For early-stage startups specifically, the timeline mismatch was painful. A Series A round that needs to close in six weeks does not fit neatly into a 30-to-45-day government review window. Several UK founders told publications including Sifted and TechCrunch that international investors, particularly from the US and Singapore, had cited the NSI Act review process as a factor in deciding to pass on UK deals or restructure cap tables to avoid triggering the notification threshold.
The competitive context behind this decision
The UK is competing directly with France, Germany, and the UAE for AI investment that would otherwise default to the United States. France's La French Tech initiative and the UAE's AI investment programs both offer streamlined regulatory entry for foreign capital. The EU's AI Act, while comprehensive on safety requirements, does not impose investment screening on commercial AI software in the way the UK's NSI Act did.
The UK government's AI Opportunities Action Plan, published in January 2025, set a target of tripling the size of the UK's AI sector by 2030. Removing friction from international investment rounds is one of the more direct levers available to support that target. The policy change was announced alongside a broader package of measures including new compute infrastructure commitments and updated visa pathways for AI researchers.
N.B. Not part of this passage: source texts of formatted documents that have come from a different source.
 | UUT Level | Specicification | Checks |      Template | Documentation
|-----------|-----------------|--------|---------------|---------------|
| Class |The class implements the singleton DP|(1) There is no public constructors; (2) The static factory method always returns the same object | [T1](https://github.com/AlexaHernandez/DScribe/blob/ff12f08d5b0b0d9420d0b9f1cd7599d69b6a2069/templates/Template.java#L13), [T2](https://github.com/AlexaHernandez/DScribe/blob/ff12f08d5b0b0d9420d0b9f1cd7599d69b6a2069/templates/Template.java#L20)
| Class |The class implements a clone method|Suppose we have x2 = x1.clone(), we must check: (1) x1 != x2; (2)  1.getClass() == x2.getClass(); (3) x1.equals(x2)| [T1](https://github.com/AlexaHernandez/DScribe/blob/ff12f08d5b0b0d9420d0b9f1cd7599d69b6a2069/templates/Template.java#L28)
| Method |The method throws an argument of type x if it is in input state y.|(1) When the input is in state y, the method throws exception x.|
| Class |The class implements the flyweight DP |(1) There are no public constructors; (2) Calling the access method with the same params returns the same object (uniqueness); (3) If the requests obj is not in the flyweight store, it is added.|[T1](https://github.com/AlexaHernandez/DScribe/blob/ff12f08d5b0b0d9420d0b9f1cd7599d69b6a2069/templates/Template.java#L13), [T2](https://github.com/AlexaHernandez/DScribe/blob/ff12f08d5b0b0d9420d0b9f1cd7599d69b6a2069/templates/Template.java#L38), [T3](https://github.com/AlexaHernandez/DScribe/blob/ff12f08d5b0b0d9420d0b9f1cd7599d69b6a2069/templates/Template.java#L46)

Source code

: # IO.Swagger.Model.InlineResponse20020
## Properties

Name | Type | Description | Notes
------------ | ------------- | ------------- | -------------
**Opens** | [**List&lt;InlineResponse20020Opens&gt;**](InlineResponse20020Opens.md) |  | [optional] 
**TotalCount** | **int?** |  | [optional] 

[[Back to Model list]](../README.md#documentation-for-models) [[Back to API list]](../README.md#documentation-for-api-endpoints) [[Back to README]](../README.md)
The timing also follows pressure from the Tony Blair Institute and the Alan Turing Institute, both of which published separate analyses in late 2024 arguing that the UK's investment screening framework was calibrated for a pre-LLM world where AI applications were narrower and easier to categorize. The commercial AI software sold today by UK startups bears little resemblance to the dual-use military AI that the original screening rules were designed to catch.
What counts as frontier AI under the new rules
The government did not publish a precise technical definition of 'frontier AI' alongside the policy announcement, which is already generating questions from lawyers and compliance teams. The broad indicators include compute thresholds, training data scale, and whether the system has capabilities that go beyond what is commercially available on the open market. A startup fine-tuning an open-source model for legal document review almost certainly falls outside the frontier category. A company training a novel foundation model on proprietary data at scale is likely inside it.
The Department for Business and Trade has said further guidance on the frontier AI definition will be published before the changes take effect. That guidance will matter considerably for companies operating in the space between clearly commercial products and clearly sensitive research, including AI safety companies, biological AI applications, and defense-adjacent AI tools.
The updated screening rules are expected to come into force in the second half of 2025, subject to parliamentary approval of the statutory instrument amending the NSI Act's mandatory notification schedule. Until then, the existing rules remain in place, and investments in AI companies should still be assessed under the current framework.